WHAT TO WORK ON -
From the entries, return every line where the string "Spring" shows up.

TASK DATA -

####

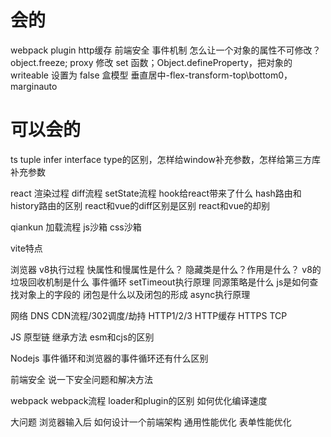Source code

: # 会的
webpack plugin
http缓存
前端安全
事件机制
怎么让一个对象的属性不可修改？object.freeze; proxy 修改 set 函数；Object.defineProperty，把对象的 writeable 设置为 false
盒模型
垂直居中-flex-transform-top\bottom0，marginauto



# 可以会的
ts tuple infer interface type的区别，怎样给window补充参数，怎样给第三方库补充参数





react
渲染过程
diff流程
setState流程
hook给react带来了什么
hash路由和history路由的区别
react和vue的diff区别是区别
react和vue的却别

qiankun
加载流程
js沙箱
css沙箱

vite特点

浏览器
v8执行过程
快属性和慢属性是什么？
隐藏类是什么？作用是什么？
v8的垃圾回收机制是什么
事件循环
setTimeout执行原理
同源策略是什么
js是如何查找对象上的字段的
闭包是什么以及闭包的形成
async执行原理

网络
DNS
CDN流程/302调度/劫持
HTTP1/2/3
HTTP缓存
HTTPS
TCP

JS
原型链
继承方法
esm和cjs的区别

Nodejs
事件循环和浏览器的事件循环还有什么区别

前端安全
说一下安全问题和解决方法

webpack
webpack流程
loader和plugin的区别
如何优化编译速度

大问题
浏览器输入后
如何设计一个前端架构
通用性能优化
表单性能优化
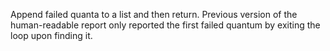 Append failed quanta to a list and then return. Previous version of the human-readable report only reported the first failed quantum by exiting the loop upon finding it.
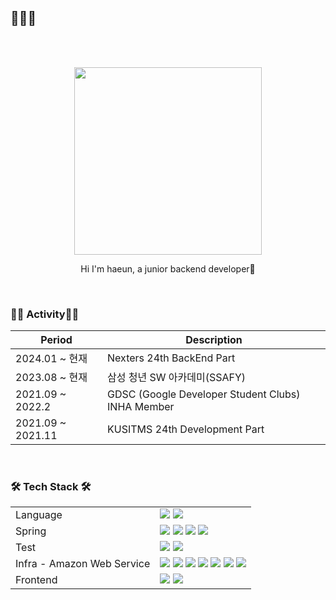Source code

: ## 👋👋👋
</br>
</br>
<p align="center"><img src="https://user-images.githubusercontent.com/76279010/131073891-1a715ecc-f432-4c31-96b6-f6e555588bcd.gif" width="300" height="300"></p>
<p align="center"> Hi I'm haeun, a junior backend developer🌱</p>
</br>

<div>
<h3><b>🏃‍♂️ Activity🏃‍♂️</b></h3>
  
|Period|Description|
|---|---|
|2024.01 ~ 현재 |Nexters 24th BackEnd Part|
|2023.08 ~ 현재 |삼성 청년 SW 아카데미(SSAFY) |
|2021.09 ~ 2022.2|GDSC (Google Developer Student Clubs) INHA Member|
|2021.09 ~ 2021.11|KUSITMS 24th Development Part|
</div>
</br>
<div>
<h3><b>🛠 Tech Stack 🛠</b></h3>
<table>
    <tr>
        <td>Language</td>
        <td>
            <img src="https://img.shields.io/badge/Java 11-007396?style=flat-square&logo=Java&logoColor=white"/>
            <img src="https://img.shields.io/badge/c++-00599C?style=flat-square&logo=c%2B%2B&logoColor=white"/>
        </td>
    </tr>
	  <tr>
        <td>Spring</td>
        <td>
            <img src="https://img.shields.io/badge/Spring Boot-6DB33F?style=flat-square&logo=Spring Boot&logoColor=white"/>
            <img src="https://img.shields.io/badge/Spring Data JPA-6DB33F?style=flat-square&logo=Spring Data JPA&logoColor=white"/>
            <img src="https://img.shields.io/badge/Spring Batch-6DB33F?style=flat-square&logo=Spring&logoColor=white"/>
            <img src="https://img.shields.io/badge/Spring Security-6DB33F?style=flat-square&logo=Spring Security&logoColor=white"/>
        </td>
    </tr>
    <tr>
        <td>Test</td>
        <td>
            <img src="https://img.shields.io/badge/JUnit5-25A162?style=flat-square&logo=JUnit5&logoColor=white"/>
            <img src="https://img.shields.io/badge/Mockito-83B81A?style=flat-square&logo=Mockito&logoColor=white"/>
        </td>
    </tr>
    <tr>
        <td>Infra - Amazon Web Service</td>
        <td>
            <img src="https://img.shields.io/badge/EC2-FF9900?style=flat-square&logo=Amazon EC2&logoColor=white"/>
            <img src="https://img.shields.io/badge/RDS-527FFF?style=flat-square&logo=Amazon RDS&logoColor=white"/>
            <img src="https://img.shields.io/badge/S3-569A31?style=flat-square&logo=Amazon S3&logoColor=white"/>
            <img src="https://img.shields.io/badge/ELB-FF9900?style=flat-square&logo=Amazon AWS&logoColor=white"/>
            <img src="https://img.shields.io/badge/VPC-FF9900?style=flat-square&logo=Amazon AWS&logoColor=white"/>
            <img src="https://img.shields.io/badge/Route 53-FF9900?style=flat-square&logo=Amazon AWS&logoColor=white"/>
            <img src="https://img.shields.io/badge/Certificate Manager-569A31?style=flat-square&logo=Amazon AWS&logoColor=white"/>
        </td>
    </tr>
    <tr>
        <td>Frontend</td>
        <td>
             <img src="https://img.shields.io/badge/React-61DAFB?style=flat-square&logo=React&logoColor=white"/>
             <img src="https://img.shields.io/badge/Vue%20js-35495E?style==flat-square&logo=vuedotjs&logoColor=4FC08D"/>
        </td>
    </tr>
</table>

####

REPLY TO THE TASK -
        <td>Spring</td>
            <img src="https://img.shields.io/badge/Spring Boot-6DB33F?style=flat-square&logo=Spring Boot&logoColor=white"/>
            <img src="https://img.shields.io/badge/Spring Data JPA-6DB33F?style=flat-square&logo=Spring Data JPA&logoColor=white"/>
            <img src="https://img.shields.io/badge/Spring Batch-6DB33F?style=flat-square&logo=Spring&logoColor=white"/>
            <img src="https://img.shields.io/badge/Spring Security-6DB33F?style=flat-square&logo=Spring Security&logoColor=white"/>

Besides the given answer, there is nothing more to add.